That said, we think AI does have the ability to accelerate the pace of scientific discovery. Just like AI today is helping equity analysts analyse company earnings calls quickly, scientists are using AI to process decades of research papers in minutes, spot patterns in data humans might miss and run thousands of experimental simulations simultaneously. A very real bottleneck in research is the limited by capacity to run experiments. Like agents can improve the productivity of software developers by building code based on instructions, in a world of AI powered smart humanoid robots, there is little reason why AI couldn’t design laboratory layouts to achieve the desired testing outcome, instruct the robots to fit it out as necessary and run multiple iterations of experiments, then pass back to the AI to process the results and either continue to iterate or finalise results with a supervising human. This workflow could materially accelerate the pace of scientific discovery and while it isn’t going to exist in our 10-year Strategic Asset Allocation horizon, it seems possible in the coming decades.

The Cost

At a macro level, there are two major concerns about AI, one of which we think is talked about too much (mass unemployment) and one of which we don’t think is talked about enough (lack of skills development). We will ignore the prospect of a robot uprising for now. We also ignore non-macro negatives from the adoption of AI (data privacy, ethical considerations, environmental impact, potential reduction in social cohesion) given limited investment implications.
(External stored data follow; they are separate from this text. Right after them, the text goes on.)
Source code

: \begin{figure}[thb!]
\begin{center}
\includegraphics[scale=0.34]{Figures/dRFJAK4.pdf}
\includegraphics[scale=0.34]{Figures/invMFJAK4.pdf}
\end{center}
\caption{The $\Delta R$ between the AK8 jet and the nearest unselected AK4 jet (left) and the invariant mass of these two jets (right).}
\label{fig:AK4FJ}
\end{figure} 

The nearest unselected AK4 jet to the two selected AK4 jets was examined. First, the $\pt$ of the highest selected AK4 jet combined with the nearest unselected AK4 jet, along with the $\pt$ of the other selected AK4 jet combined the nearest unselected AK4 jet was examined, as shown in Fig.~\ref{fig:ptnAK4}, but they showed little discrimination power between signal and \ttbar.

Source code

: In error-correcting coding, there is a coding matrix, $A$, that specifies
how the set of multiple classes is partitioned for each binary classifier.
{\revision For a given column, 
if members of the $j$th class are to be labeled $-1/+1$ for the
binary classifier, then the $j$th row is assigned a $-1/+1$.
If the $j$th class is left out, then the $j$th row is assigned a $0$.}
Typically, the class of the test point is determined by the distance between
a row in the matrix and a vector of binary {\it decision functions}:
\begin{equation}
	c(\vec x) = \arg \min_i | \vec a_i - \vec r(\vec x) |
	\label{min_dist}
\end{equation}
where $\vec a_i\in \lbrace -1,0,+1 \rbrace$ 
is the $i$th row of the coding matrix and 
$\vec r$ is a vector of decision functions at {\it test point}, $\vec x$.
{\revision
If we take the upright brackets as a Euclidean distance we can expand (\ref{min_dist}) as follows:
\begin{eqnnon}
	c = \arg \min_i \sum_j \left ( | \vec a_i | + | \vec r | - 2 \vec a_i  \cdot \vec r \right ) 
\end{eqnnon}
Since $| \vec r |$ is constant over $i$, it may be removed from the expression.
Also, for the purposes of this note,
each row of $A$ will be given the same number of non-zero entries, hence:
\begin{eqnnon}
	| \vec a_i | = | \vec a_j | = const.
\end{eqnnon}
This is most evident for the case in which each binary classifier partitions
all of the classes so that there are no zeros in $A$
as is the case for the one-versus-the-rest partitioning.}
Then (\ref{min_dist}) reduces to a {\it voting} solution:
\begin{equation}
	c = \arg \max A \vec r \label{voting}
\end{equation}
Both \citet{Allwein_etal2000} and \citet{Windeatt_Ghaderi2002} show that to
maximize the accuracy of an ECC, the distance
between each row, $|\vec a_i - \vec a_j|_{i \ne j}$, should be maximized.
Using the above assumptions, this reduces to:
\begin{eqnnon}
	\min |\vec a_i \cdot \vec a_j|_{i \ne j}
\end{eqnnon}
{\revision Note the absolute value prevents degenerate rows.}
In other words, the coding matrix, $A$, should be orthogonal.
While it is a risk, prospects for mass unemployment are pretty low in our opinion. To completely displace a large part of the workforce, AI would need to be a near perfect substitute for a human, including our soft, interpersonal skills. Let’s imagine a world 10-20 years from now, where AI agents very easily replace simple, repetitive tasks in office life. Processing data, invoicing and bookkeeping, low level email responses and customer service, producing standard reports, inventory management and ordering for example. Let’s also assume humanoid robots meet their early potential, packing and sorting in warehousing, simple food preparation and service, cleaning, transportation and repetitive manufacturing among other things. How many people doing this sort of thing are at risk of losing their job?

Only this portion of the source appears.